These People Furnish Medina With Fire-
Wood, Which They Collect In The Neighbouring Mountains, And Sell To
Great Advantage.
If none, or only few of them, happen to be at Medina,
no wood can be got even for money.
They likewise serve as carriers or
porters; and such of them as are not strong enough for hard work, make
small mats and baskets of date-leaves. They usually live together in
some of the huts of the public place called El Menakh, and remain till
they have earned money enough for their journey home. Very few of them
are beggars; of forty or fifty whom I saw here, only two or three
resorted to mendicity, being unfit for any other vocation. In general
beggars are much less numerous at Medina than at Mekka; and most of the
foreign beggars, as at Mekka, are Indians. Few hadjys come here without
either bringing the necessary funds, or being certain of gaining their
livelihood by labour, the distance of Medina from the sea being much
[p.383] greater than that of Mekka, and the road through the Desert
being dreaded by absolute paupers. It may be calculated that only one-
third of the pilgrims who visit Mekka go also to Medina.

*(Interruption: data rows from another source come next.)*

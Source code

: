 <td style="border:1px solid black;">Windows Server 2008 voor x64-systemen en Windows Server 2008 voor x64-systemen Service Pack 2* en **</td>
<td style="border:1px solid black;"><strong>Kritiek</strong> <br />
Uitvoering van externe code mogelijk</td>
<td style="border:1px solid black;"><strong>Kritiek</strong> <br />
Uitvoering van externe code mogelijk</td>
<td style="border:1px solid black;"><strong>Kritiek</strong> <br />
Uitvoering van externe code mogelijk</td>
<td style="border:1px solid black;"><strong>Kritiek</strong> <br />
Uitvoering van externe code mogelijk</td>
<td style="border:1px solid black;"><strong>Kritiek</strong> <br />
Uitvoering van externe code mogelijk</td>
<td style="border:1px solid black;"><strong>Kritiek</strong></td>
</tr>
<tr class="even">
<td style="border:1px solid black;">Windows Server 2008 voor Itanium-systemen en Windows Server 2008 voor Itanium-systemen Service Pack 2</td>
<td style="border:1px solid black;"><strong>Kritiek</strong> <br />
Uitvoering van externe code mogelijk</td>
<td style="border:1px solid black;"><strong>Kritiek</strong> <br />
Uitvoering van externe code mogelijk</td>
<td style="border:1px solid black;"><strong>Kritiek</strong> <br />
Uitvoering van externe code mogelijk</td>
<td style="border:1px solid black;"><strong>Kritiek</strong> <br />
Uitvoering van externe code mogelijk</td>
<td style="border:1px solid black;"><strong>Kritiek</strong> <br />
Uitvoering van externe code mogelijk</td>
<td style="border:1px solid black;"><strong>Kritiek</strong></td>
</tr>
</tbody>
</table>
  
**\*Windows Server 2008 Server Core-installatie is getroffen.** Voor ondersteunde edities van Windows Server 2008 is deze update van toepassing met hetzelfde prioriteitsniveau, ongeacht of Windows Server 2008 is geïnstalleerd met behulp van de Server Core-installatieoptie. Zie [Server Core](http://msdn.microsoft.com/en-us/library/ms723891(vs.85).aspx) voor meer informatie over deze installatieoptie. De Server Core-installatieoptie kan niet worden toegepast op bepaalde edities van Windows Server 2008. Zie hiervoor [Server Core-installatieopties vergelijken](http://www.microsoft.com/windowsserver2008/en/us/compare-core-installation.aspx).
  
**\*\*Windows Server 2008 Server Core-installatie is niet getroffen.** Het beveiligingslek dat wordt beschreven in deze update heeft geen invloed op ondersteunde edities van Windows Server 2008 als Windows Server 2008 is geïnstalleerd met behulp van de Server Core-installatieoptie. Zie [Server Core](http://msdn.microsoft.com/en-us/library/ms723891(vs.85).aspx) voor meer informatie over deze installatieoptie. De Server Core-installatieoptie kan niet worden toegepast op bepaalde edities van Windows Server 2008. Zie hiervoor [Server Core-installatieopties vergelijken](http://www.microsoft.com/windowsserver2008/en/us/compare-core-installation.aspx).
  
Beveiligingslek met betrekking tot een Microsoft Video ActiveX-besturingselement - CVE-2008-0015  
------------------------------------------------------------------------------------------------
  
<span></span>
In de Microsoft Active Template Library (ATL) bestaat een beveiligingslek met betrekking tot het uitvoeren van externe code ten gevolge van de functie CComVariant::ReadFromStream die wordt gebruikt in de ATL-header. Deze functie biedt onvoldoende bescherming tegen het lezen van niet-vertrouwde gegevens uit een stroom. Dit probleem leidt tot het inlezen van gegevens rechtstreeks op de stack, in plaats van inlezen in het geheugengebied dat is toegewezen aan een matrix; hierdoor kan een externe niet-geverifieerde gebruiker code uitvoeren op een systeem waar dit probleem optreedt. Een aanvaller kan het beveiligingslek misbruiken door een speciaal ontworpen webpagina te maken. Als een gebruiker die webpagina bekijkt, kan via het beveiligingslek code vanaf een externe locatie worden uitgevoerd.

The Egyptian
caravan of pilgrims seldom passes by the town. [Whenever the Egyptian
caravan passes by Medina, it is always on its return from Mekka, and
then remains, like the Syrian, for three days only. In going from Cairo
to Mekka, this caravan never visits Medina.] Medina has pilgrims during
the whole year, there being no prescribed season for visiting the tomb;
and they usually stay here about a fortnight or a month.